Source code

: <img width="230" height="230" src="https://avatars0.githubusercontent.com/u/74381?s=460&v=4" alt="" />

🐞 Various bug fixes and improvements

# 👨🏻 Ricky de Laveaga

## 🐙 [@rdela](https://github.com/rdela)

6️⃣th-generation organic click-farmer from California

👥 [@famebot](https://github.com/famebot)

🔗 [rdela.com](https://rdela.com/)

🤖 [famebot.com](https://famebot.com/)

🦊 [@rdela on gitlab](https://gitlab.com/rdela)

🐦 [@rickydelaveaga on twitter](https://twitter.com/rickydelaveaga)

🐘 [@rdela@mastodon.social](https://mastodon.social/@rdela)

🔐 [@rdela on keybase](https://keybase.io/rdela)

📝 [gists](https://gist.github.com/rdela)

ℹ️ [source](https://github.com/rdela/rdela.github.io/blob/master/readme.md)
----------------------------------------
Exercise directions: Copy each line above where "rdela" appears.

Task result:
## 🐙 [@rdela](https://github.com/rdela)
🔗 [rdela.com](https://rdela.com/)
🦊 [@rdela on gitlab](https://gitlab.com/rdela)
🐘 [@rdela@mastodon.social](https://mastodon.social/@rdela)
🔐 [@rdela on keybase](https://keybase.io/rdela)
📝 [gists](https://gist.github.com/rdela)
ℹ️ [source](https://github.com/rdela/rdela.github.io/blob/master/readme.md)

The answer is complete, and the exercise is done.